Six years is a long time when building a car in the Auto Salon scheme of things. Popular styles of body, paint, wheels and themes are constantly shifting, and it’s hard enough to just keep up with the current trends before you can even consider becoming an innovator. Anyone who dedicates a long time to building up a show car usually requires the foresight of a tarot card, crystal ball and even tea-leaf reader to ensure the end result is worth all of the time and money, and can draw in trophies and prizes rather than jeers and scoffs from the show-going public. There are quite a few builders who have been around for a while and have built two, three or more trophy-winning rides, but they have often taken an evolutionary approach over a few years rather than building everything in one go over a long period.
Improving a car in staged increments means more time can be spent collecting a few trophies while displaying the car in shows, as well as seeing how it fares against competitors, giving a builder even more time to plan the next killer mod. George Karanfilovski’s 1993 Honda CRX falls under the riskiest modifying style of all, having endured a comparatively long build-up of over six years. Not only can some of the choices you make in the past end up spoiling the rest of the car if your vision isn’t distinct enough, but somebody else could even jump in first and pull off the very look you were working so hard to achieve before you had a chance to complete the car. The only choice then, is to aim for something so extreme that nobody else would even have a chance of catching up.

Inspired by the efficient, compact performance of Honda’s CRX and the proven potential of it to be both a trophy winner and dyno rocket once the VTEC engine receives a bit of boost, George bought a standard and very clean 1993 model before doing nothing short of stripping it to a bare shell and bolting it up to a rotisserie. “I chose this car because I thought it would look fully sick modified,” George said jokingly.

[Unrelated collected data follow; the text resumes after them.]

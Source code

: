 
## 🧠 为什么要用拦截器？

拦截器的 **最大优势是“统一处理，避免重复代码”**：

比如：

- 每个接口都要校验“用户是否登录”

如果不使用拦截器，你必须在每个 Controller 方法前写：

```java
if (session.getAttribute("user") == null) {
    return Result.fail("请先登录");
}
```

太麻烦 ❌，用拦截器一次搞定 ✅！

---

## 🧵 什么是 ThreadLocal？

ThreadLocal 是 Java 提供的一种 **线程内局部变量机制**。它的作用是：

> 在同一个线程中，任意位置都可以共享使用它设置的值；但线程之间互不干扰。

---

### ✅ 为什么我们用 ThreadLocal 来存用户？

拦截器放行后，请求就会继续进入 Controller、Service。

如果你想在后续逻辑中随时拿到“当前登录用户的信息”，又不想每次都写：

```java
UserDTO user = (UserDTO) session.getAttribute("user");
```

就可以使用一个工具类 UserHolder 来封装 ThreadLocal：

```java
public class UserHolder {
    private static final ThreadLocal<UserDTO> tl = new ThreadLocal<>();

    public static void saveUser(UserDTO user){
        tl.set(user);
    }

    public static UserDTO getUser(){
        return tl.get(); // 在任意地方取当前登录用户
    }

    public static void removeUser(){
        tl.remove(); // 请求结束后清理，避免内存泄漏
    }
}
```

From the beginning, there was no intention of keeping the build limited to the immediately visible parts of the car. It was going to be a complete build, encompassing every aspect of modification with as many new and never-before-seen innovations as possible. Having easy access to all corners of the shell made it simple to perform the first stage of the build; applying a complete coat of PPG’s silver-to-green colour-shifting Harlequin paint to parts of the car that would require the viewer to have a hoist, a mirror or a pair of knees to see.